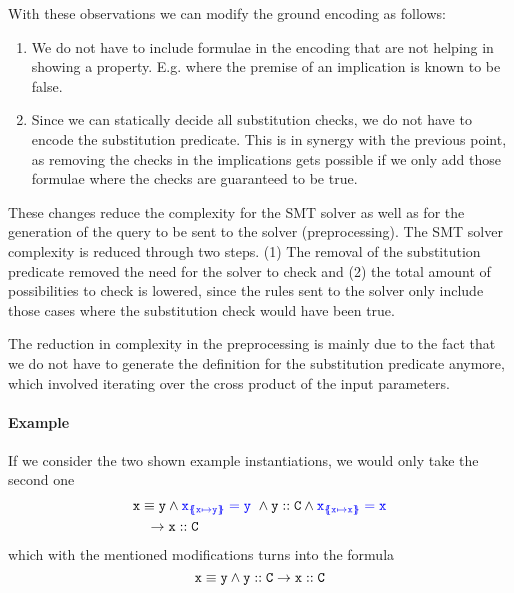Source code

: \documentclass[a4paper]{article}
\begin{document}
With these observations we can modify the ground encoding as follows:
\begin{enumerate}
  \item We do not have to include formulae in the encoding that are not helping in showing a property.
        E.g. where the premise of an implication is known to be false.
  \item Since we can statically decide all substitution checks,
        we do not have to encode the substitution predicate.
        This is in synergy with the previous point,
        as removing the checks in the implications gets possible
        if we only add those formulae where the checks
        are guaranteed to be true.
\end{enumerate}

These changes reduce the complexity for the SMT solver as well as for the
generation of the query to be sent to the solver (preprocessing).
The SMT solver complexity is reduced through two steps.
(1) The removal of the substitution predicate removed the need for
the solver to check and
(2) the total amount of possibilities to check is lowered,
since the rules sent to the solver only include those cases where the
substitution check would have been true.

The reduction in complexity in the preprocessing is mainly due to the fact
that we do not have to generate the definition for the substitution predicate anymore,
which involved iterating over the cross product of the input parameters.

\paragraph{Example}
If we consider the two shown example instantiations, we would only take the second one
\begin{align*}
  &\mathit{\mathtt{x}} \equiv \mathit{\mathtt{y}} \land
   {\color{blue}\ensuremath{\mathtt{x}_{\{\mskip-6.9mu\{ \mathtt{x} \mapsto \mathtt{y} \}\mskip-6.9mu\}}}=\mathtt{y}}~\land
   \mathit{\mathtt{y}} :: \mathit{\mathtt{C}} \land
   {\color{blue}\ensuremath{\mathtt{x}_{\{\mskip-6.9mu\{ \mathtt{x} \mapsto \mathtt{x} \}\mskip-6.9mu\}}}=\mathtt{x}}\\
  &\quad \rightarrow \mathit{\mathtt{x}} :: \mathit{\mathtt{C}}
\end{align*}
which with the mentioned modifications turns into the formula
\[
  \mathit{\mathtt{x}} \equiv \mathit{\mathtt{y}} \land \mathit{\mathtt{y}} :: \mathit{\mathtt{C}} \rightarrow \mathit{\mathtt{x}} :: \mathit{\mathtt{C}}
\]
\end{document}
###
# AIM OF THE EXERCISE
Filter the data for the string "preprocessing" and copy every line that has it.

# SOLUTION TO THIS TASK
generation of the query to be sent to the solver (preprocessing).
The reduction in complexity in the preprocessing is mainly due to the fact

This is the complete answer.